Лекарем у нас была фельдшерица Федосья Марковна, которую все звали просто Фекла. Это была женщина лет сорока с небольшим, полная, невысокого роста. Колобок, одним словом! Самое важное, что сразу бросалось в глаза при взгляде на нее спереди, – большой живот. Можно было даже подумать, что Фекла каким-то образом остановила свою сороканедельную беременность на всю оставшуюся жизнь. (Да простят меня все знойные женщины – мечты поэтов за такой не совсем справедливый шарж. Уж больно я был обижен именно на эту самую Феклу). А при взгляде сзади, кроме самого? широкообъемного зада, очень похожего на две огромные круглые подушки, сначала вообще ничего нельзя было заметить.

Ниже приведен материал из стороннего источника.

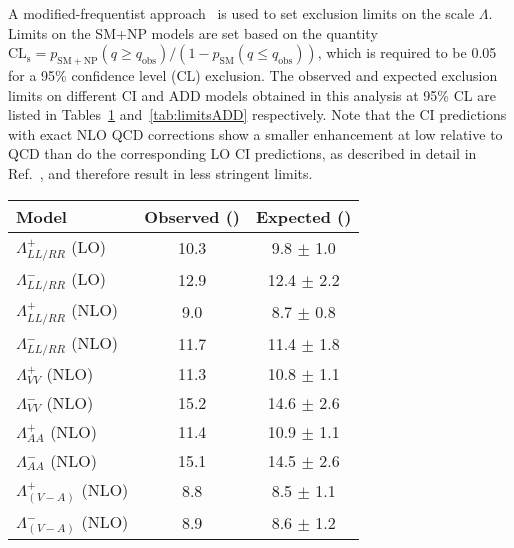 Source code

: \documentclass[11pt,twoside,a4paper,cmspaper,final,collab]{cms-tdr}
\begin{document}
A modified-frequentist
approach~\cite{junk:1999,read:2002,cousinshighland} is used to
set exclusion limits on the scale $\Lambda$.
Limits on
the SM+NP models are set based on the quantity $\mathrm{CL}_\mathrm{s} =
p_\mathrm{SM+NP}(q\geq q_\text{obs}) / (1-p_\mathrm{SM}(q \leq
q_\text{obs}))$, which is required to be 0.05 for a 95\%
confidence level (CL)  exclusion. The observed and expected
exclusion limits on different CI and ADD
models obtained in this analysis at 95\% CL are listed in
Tables~\ref{tab:limitsCI} and~\ref{tab:limitsADD} respectively. Note
that the CI predictions with exact NLO QCD corrections show a smaller
enhancement at low \chijj relative to QCD than do the corresponding LO
CI predictions, as described in detail in Ref.~\cite{Gao:2012qpa}, and
therefore result in less stringent limits.

\begin{table}[htbp]
  \centering
    \label{tab:limitsCI}
    \begin{tabular}{l|c|c}
     \hline
      Model & Observed (\TeVns{}) & Expected (\TeVns{}) \\
      \hline
      $\Lambda_{LL/RR}^{+}$ (LO) & 10.3 & 9.8 $\pm$ 1.0\\
      $\Lambda_{LL/RR}^{-}$ (LO) & 12.9 & 12.4 $\pm$ 2.2\\
      $\Lambda_{LL/RR}^{+}$ (NLO) & 9.0 & 8.7 $\pm$ 0.8\\
      $\Lambda_{LL/RR}^{-}$ (NLO) & 11.7 & 11.4 $\pm$ 1.8\\
      $\Lambda_{VV}^{+}$ (NLO) & 11.3 & 10.8 $\pm$ 1.1\\
      $\Lambda_{VV}^{-}$ (NLO) & 15.2 & 14.6 $\pm$ 2.6\\
      $\Lambda_{AA}^{+}$ (NLO) & 11.4 & 10.9 $\pm$ 1.1\\
      $\Lambda_{AA}^{-}$ (NLO) & 15.1 & 14.5 $\pm$ 2.6\\
      $\Lambda_{(V-A)}^{+}$ (NLO) & 8.8 & 8.5 $\pm$ 1.1\\
      $\Lambda_{(V-A)}^{-}$ (NLO) & 8.9 & 8.6 $\pm$ 1.2\\
      \hline
    \end{tabular}
\end{table}
\end{document}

У любого, кто видел ее с кормы впервые, сразу выпячивались глаза и самопроизвольно изо рта издавался протяжный звук, напоминающий что-то среднее между «Е» и «Ю». Только через некоторое время можно было заметить две коротких ноги, выросших оттуда и носящих на себе всю тяжесть как самого зада, так и живота. Все остальные части тела занимали не более пятнадцати процентов от общей массы и не особо привлекали внимания.
И что самое главное, для Феклы на судне нашелся-таки добровольный любовник в лице помполита – помощника капитана по политической части. Должность, открыто надо сказать, ни с какого боку-припеку к морю даже близко не относящаяся.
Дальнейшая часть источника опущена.